(WHAT THIS TASK INVOLVES) Output the data below exactly, down to the last character.

[MATERIAL PROVIDED Boundary: Start]

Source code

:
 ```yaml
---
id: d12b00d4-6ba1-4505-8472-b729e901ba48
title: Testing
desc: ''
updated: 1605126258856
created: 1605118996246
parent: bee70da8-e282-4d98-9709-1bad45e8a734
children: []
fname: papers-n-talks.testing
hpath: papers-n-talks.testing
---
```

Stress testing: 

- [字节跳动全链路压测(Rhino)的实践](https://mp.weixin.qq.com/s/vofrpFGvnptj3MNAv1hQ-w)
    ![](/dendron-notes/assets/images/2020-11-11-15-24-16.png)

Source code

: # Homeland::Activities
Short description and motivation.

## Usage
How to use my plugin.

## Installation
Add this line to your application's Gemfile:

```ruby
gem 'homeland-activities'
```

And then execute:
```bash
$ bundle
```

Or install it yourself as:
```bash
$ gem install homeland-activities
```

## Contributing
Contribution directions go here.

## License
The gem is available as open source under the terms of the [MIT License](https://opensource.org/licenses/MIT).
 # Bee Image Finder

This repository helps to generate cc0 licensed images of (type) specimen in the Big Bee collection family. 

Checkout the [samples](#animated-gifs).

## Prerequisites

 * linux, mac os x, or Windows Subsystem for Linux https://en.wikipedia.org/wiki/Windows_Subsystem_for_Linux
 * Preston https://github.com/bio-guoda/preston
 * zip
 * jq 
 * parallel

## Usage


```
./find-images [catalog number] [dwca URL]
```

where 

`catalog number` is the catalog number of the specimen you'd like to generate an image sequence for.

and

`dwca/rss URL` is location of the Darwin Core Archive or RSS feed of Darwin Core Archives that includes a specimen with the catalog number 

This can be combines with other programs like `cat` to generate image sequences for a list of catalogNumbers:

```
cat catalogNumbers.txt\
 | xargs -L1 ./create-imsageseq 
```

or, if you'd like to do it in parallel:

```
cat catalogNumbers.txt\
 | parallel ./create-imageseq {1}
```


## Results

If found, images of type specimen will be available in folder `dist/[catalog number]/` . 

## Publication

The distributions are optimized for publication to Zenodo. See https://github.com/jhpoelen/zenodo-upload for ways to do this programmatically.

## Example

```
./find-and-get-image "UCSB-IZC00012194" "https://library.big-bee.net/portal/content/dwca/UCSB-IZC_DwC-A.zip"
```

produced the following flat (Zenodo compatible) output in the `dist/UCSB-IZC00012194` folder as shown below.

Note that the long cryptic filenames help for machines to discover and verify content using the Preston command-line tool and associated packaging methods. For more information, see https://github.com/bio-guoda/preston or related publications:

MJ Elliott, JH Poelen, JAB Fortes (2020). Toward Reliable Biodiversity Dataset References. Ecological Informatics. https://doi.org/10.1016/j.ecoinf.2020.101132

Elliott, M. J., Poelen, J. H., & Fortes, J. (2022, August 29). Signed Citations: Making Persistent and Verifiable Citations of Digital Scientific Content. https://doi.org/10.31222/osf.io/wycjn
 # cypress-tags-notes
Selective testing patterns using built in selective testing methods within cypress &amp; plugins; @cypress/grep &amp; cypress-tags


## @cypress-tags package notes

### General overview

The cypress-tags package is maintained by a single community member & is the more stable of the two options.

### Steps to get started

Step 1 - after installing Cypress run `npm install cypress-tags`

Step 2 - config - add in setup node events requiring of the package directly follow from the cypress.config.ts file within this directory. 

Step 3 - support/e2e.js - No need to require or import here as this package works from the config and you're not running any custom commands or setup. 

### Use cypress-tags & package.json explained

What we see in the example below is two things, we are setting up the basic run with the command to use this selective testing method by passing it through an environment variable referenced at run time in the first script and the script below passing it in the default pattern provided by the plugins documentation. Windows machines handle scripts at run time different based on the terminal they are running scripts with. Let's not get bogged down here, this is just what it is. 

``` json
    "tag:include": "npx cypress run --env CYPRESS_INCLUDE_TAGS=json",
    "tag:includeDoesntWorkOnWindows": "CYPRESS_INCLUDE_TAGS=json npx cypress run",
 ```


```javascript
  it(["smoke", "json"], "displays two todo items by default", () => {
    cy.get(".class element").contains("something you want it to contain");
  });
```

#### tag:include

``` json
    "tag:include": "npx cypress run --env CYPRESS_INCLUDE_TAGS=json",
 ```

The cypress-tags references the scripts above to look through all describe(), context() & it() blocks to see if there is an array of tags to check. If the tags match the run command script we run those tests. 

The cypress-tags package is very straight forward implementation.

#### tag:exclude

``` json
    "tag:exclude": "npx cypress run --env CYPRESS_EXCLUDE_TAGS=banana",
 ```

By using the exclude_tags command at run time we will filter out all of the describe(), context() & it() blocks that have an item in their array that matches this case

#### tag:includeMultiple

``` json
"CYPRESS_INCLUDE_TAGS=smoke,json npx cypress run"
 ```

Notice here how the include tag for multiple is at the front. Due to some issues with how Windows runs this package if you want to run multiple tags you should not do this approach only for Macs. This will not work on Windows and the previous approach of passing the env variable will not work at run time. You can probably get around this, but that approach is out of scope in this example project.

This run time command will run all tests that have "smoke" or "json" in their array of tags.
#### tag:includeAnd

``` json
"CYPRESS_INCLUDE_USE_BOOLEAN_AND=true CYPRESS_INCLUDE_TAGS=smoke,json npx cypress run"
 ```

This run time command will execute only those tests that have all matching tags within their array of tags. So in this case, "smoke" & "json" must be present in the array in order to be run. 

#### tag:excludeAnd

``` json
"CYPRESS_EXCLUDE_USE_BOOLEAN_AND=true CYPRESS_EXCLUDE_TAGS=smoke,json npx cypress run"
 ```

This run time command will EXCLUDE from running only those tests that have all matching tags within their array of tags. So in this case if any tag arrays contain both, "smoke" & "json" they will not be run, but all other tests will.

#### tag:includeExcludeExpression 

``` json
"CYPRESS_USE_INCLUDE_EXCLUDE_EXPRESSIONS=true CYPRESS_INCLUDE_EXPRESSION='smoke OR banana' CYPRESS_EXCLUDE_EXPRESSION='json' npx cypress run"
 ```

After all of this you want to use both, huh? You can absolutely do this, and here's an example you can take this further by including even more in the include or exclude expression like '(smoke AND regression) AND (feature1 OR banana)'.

[MATERIAL PROVIDED Boundary: End]

(RESULT OF THIS TASK)
Source code

:
 ```yaml
---
id: d12b00d4-6ba1-4505-8472-b729e901ba48
title: Testing
desc: ''
updated: 1605126258856
created: 1605118996246
parent: bee70da8-e282-4d98-9709-1bad45e8a734
children: []
fname: papers-n-talks.testing
hpath: papers-n-talks.testing
---
```

Stress testing: 

- [字节跳动全链路压测(Rhino)的实践](https://mp.weixin.qq.com/s/vofrpFGvnptj3MNAv1hQ-w)
    ![](/dendron-notes/assets/images/2020-11-11-15-24-16.png)

Source code

: # Homeland::Activities
Short description and motivation.

## Usage
How to use my plugin.

## Installation
Add this line to your application's Gemfile:

```ruby
gem 'homeland-activities'
```

And then execute:
```bash
$ bundle
```

Or install it yourself as:
```bash
$ gem install homeland-activities
```

## Contributing
Contribution directions go here.

## License
The gem is available as open source under the terms of the [MIT License](https://opensource.org/licenses/MIT).
 # Bee Image Finder

This repository helps to generate cc0 licensed images of (type) specimen in the Big Bee collection family. 

Checkout the [samples](#animated-gifs).

## Prerequisites

 * linux, mac os x, or Windows Subsystem for Linux https://en.wikipedia.org/wiki/Windows_Subsystem_for_Linux
 * Preston https://github.com/bio-guoda/preston
 * zip
 * jq 
 * parallel

## Usage


```
./find-images [catalog number] [dwca URL]
```

where 

`catalog number` is the catalog number of the specimen you'd like to generate an image sequence for.

and

`dwca/rss URL` is location of the Darwin Core Archive or RSS feed of Darwin Core Archives that includes a specimen with the catalog number 

This can be combines with other programs like `cat` to generate image sequences for a list of catalogNumbers:

```
cat catalogNumbers.txt\
 | xargs -L1 ./create-imsageseq 
```

or, if you'd like to do it in parallel:

```
cat catalogNumbers.txt\
 | parallel ./create-imageseq {1}
```


## Results

If found, images of type specimen will be available in folder `dist/[catalog number]/` . 

## Publication

The distributions are optimized for publication to Zenodo. See https://github.com/jhpoelen/zenodo-upload for ways to do this programmatically.

## Example

```
./find-and-get-image "UCSB-IZC00012194" "https://library.big-bee.net/portal/content/dwca/UCSB-IZC_DwC-A.zip"
```

produced the following flat (Zenodo compatible) output in the `dist/UCSB-IZC00012194` folder as shown below.

Note that the long cryptic filenames help for machines to discover and verify content using the Preston command-line tool and associated packaging methods. For more information, see https://github.com/bio-guoda/preston or related publications:

MJ Elliott, JH Poelen, JAB Fortes (2020). Toward Reliable Biodiversity Dataset References. Ecological Informatics. https://doi.org/10.1016/j.ecoinf.2020.101132

Elliott, M. J., Poelen, J. H., & Fortes, J. (2022, August 29). Signed Citations: Making Persistent and Verifiable Citations of Digital Scientific Content. https://doi.org/10.31222/osf.io/wycjn
 # cypress-tags-notes
Selective testing patterns using built in selective testing methods within cypress &amp; plugins; @cypress/grep &amp; cypress-tags


## @cypress-tags package notes

### General overview

The cypress-tags package is maintained by a single community member & is the more stable of the two options.

### Steps to get started

Step 1 - after installing Cypress run `npm install cypress-tags`

Step 2 - config - add in setup node events requiring of the package directly follow from the cypress.config.ts file within this directory. 

Step 3 - support/e2e.js - No need to require or import here as this package works from the config and you're not running any custom commands or setup. 

### Use cypress-tags & package.json explained

What we see in the example below is two things, we are setting up the basic run with the command to use this selective testing method by passing it through an environment variable referenced at run time in the first script and the script below passing it in the default pattern provided by the plugins documentation. Windows machines handle scripts at run time different based on the terminal they are running scripts with. Let's not get bogged down here, this is just what it is. 

``` json
    "tag:include": "npx cypress run --env CYPRESS_INCLUDE_TAGS=json",
    "tag:includeDoesntWorkOnWindows": "CYPRESS_INCLUDE_TAGS=json npx cypress run",
 ```


```javascript
  it(["smoke", "json"], "displays two todo items by default", () => {
    cy.get(".class element").contains("something you want it to contain");
  });
```

#### tag:include

``` json
    "tag:include": "npx cypress run --env CYPRESS_INCLUDE_TAGS=json",
 ```

The cypress-tags references the scripts above to look through all describe(), context() & it() blocks to see if there is an array of tags to check. If the tags match the run command script we run those tests. 

The cypress-tags package is very straight forward implementation.

#### tag:exclude

``` json
    "tag:exclude": "npx cypress run --env CYPRESS_EXCLUDE_TAGS=banana",
 ```

By using the exclude_tags command at run time we will filter out all of the describe(), context() & it() blocks that have an item in their array that matches this case

#### tag:includeMultiple

``` json
"CYPRESS_INCLUDE_TAGS=smoke,json npx cypress run"
 ```

Notice here how the include tag for multiple is at the front. Due to some issues with how Windows runs this package if you want to run multiple tags you should not do this approach only for Macs. This will not work on Windows and the previous approach of passing the env variable will not work at run time. You can probably get around this, but that approach is out of scope in this example project.

This run time command will run all tests that have "smoke" or "json" in their array of tags.
#### tag:includeAnd

``` json
"CYPRESS_INCLUDE_USE_BOOLEAN_AND=true CYPRESS_INCLUDE_TAGS=smoke,json npx cypress run"
 ```

This run time command will execute only those tests that have all matching tags within their array of tags. So in this case, "smoke" & "json" must be present in the array in order to be run. 

#### tag:excludeAnd

``` json
"CYPRESS_EXCLUDE_USE_BOOLEAN_AND=true CYPRESS_EXCLUDE_TAGS=smoke,json npx cypress run"
 ```

This run time command will EXCLUDE from running only those tests that have all matching tags within their array of tags. So in this case if any tag arrays contain both, "smoke" & "json" they will not be run, but all other tests will.

#### tag:includeExcludeExpression 

``` json
"CYPRESS_USE_INCLUDE_EXCLUDE_EXPRESSIONS=true CYPRESS_INCLUDE_EXPRESSION='smoke OR banana' CYPRESS_EXCLUDE_EXPRESSION='json' npx cypress run"
 ```

After all of this you want to use both, huh? You can absolutely do this, and here's an example you can take this further by including even more in the include or exclude expression like '(smoke AND regression) AND (feature1 OR banana)'.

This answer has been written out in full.